- Location of Kingsley in Jefferson County, Kentucky
- Kingsley Location within the state of Kentucky Kingsley Kingsley (the United States)
- Coordinates: 38°13′19″N 85°40′22″W﻿ / ﻿38.22194°N 85.67278°W
- Country: United States
- State: Kentucky
- County: Jefferson
- Incorporated: 1939

Government
- • Mayor: Thomas Schlindwein
- • Commissioners: Jamie Klein Les Goldring Andy Looney Dary Picken

Area
- • Total: 0.073 sq mi (0.19 km^{2})
- • Land: 0.073 sq mi (0.19 km^{2})
- • Water: 0 sq mi (0.00 km^{2})
- Elevation: 538 ft (164 m)

Population (2020)
- • Total: 397
- • Density: 5,494/sq mi (2,121.1/km^{2})
- Time zone: UTC-5 (Eastern (EST))
- • Summer (DST): UTC-4 (EDT)
- ZIP code: 40205
- FIPS code: 21-42598
- GNIS feature ID: 2404834
- Website: www.cityofkingsley.org

= Kingsley, Kentucky =

Kingsley is a home rule-class city in Jefferson County, Kentucky, United States. As of the 2020 census, Kingsley had a population of 397. It is a suburb of Louisville.

==History==

Many years ago the community was part of Farmington, the once sprawling farm of the Speed family. On March 1, 1924, developer C.C. Hieatt purchased 46.063 acre off Taylorsville Road and created the subdivision of Kingsley as an extension of the Strathmoor neighborhood. On December 21, 1939, Kingsley was incorporated as a 6th-class city.

==Geography==
Kingsley is located 6 mi southeast of downtown Louisville on roughly a triangle of land between Taylorsville Road, Tyler Lane, and Byron Avenue. It is bordered to the northwest by Seneca Gardens, to the west by Strathmoor Manor, and to the northeast by Bowman Field Regional Airport.

According to the United States Census Bureau, Kingsley has a total area of 0.19 km2, all land.

==Demographics==

As of the census of 2000, there were 428 people, 180 households, and 126 families residing in the city. The population density was 5,538.6 PD/sqmi. There were 183 housing units at an average density of 2,368.1 /sqmi. The racial makeup of the city was 96.50% White, 0.93% African American, 2.10% Asian, 0.23% Pacific Islander, 0.23% from other races. Hispanic or Latino of any race were 0.47% of the population.

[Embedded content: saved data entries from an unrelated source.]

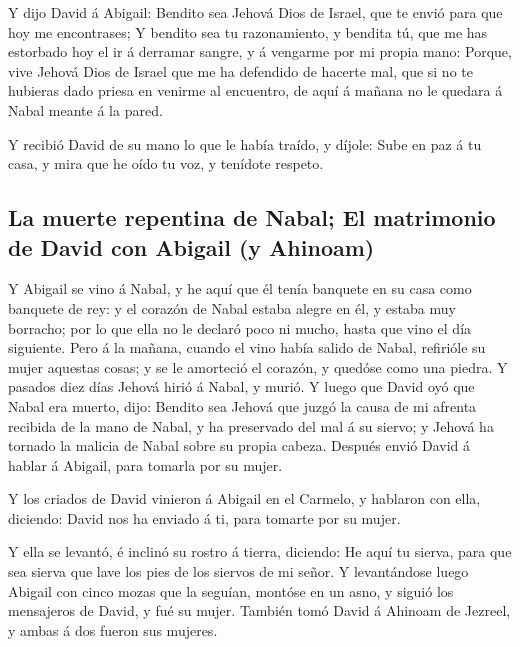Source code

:  Y dijo David á Abigail: Bendito sea Jehová Dios de Israel,
que te envió para que hoy me encontrases;  Y bendito sea tu
razonamiento, y bendita tú, que me has estorbado hoy el ir á derramar
sangre, y á vengarme por mi propia mano:  Porque, vive
Jehová Dios de Israel que me ha defendido de hacerte mal, que si no te
hubieras dado priesa en venirme al encuentro, de aquí á mañana no le
quedara á Nabal meante á la pared.

 Y recibió David de su mano lo que le había traído, y
díjole: Sube en paz á tu casa, y mira que he oído tu voz, y tenídote
respeto.

\hypertarget{la-muerte-repentina-de-nabal-el-matrimonio-de-david-con-abigail-y-ahinoam}{%
\subsection{La muerte repentina de Nabal; El matrimonio de David con
Abigail (y
Ahinoam)}\label{la-muerte-repentina-de-nabal-el-matrimonio-de-david-con-abigail-y-ahinoam}}

 Y Abigail se vino á Nabal, y he aquí que él tenía banquete
en su casa como banquete de rey: y el corazón de Nabal estaba alegre en
él, y estaba muy borracho; por lo que ella no le declaró poco ni mucho,
hasta que vino el día siguiente.  Pero á la mañana, cuando
el vino había salido de Nabal, refirióle su mujer aquestas cosas; y se
le amorteció el corazón, y quedóse como una piedra.  Y
pasados diez días Jehová hirió á Nabal, y murió.  Y luego
que David oyó que Nabal era muerto, dijo: Bendito sea Jehová que juzgó
la causa de mi afrenta recibida de la mano de Nabal, y ha preservado del
mal á su siervo; y Jehová ha tornado la malicia de Nabal sobre su propia
cabeza. Después envió David á hablar á Abigail, para tomarla por su
mujer.

 Y los criados de David vinieron á Abigail en el Carmelo, y
hablaron con ella, diciendo: David nos ha enviado á ti, para tomarte por
su mujer.

 Y ella se levantó, é inclinó su rostro á tierra, diciendo:
He aquí tu sierva, para que sea sierva que lave los pies de los siervos
de mi señor.  Y levantándose luego Abigail con cinco mozas
que la seguían, montóse en un asno, y siguió los mensajeros de David, y
fué su mujer.  También tomó David á Ahinoam de Jezreel, y
ambas á dos fueron sus mujeres.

There were 180 households, out of which 27.2% had children under the age of 18 living with them, 57.8% were married couples living together, 7.2% had a female householder with no husband present, and 30.0% were non-families. 25.0% of all households were made up of individuals, and 7.2% had someone living alone who was 65 years of age or older. The average household size was 2.38 and the average family size was 2.88.

In the city, the population was spread out, with 21.7% under the age of 18, 4.4% from 18 to 24, 31.5% from 25 to 44, 27.3% from 45 to 64, and 15.0% who were 65 years of age or older. The median age was 41 years. For every 100 females, there were 88.5 males. For every 100 females age 18 and over, there were 89.3 males.

The median income for a household in the city was $56,111, and the median income for a family was $63,750. Males had a median income of $43,542 versus $36,875 for females. The per capita income for the city was $25,348. About 1.8% of families and 3.4% of the population were below the poverty line, including 2.5% of those under age 18 and 10.4% of those age 65 or over.

Historical population
| Census | Pop. | Note | %± |
| 1940 | 300 |  | — |
| 1950 | 488 |  | 62.7% |
| 1960 | 508 |  | 4.1% |
| 1970 | 504 |  | −0.8% |
| 1980 | 464 |  | −7.9% |
| 1990 | 399 |  | −14.0% |
| 2000 | 428 |  | 7.3% |
| 2010 | 381 |  | −11.0% |
| 2020 | 397 |  | 4.2% |
U.S. Decennial Census

==Governance==
Kingsley contracts an independent police force in cooperation with two other small cities, Strathmoor Village and Strathmoor Manor. The three cities have occasionally discussed merging in order to increase their political clout within Louisville Metro.

The Tree Board was established after it was noted that many of the older trees were dying or in poor health. In 2003, the National Arbor Day Foundation approved the application for the city to receive formal status as a Tree City USA. Many new trees have been planted in residents' front yards and Kingsley Green Park because of grants.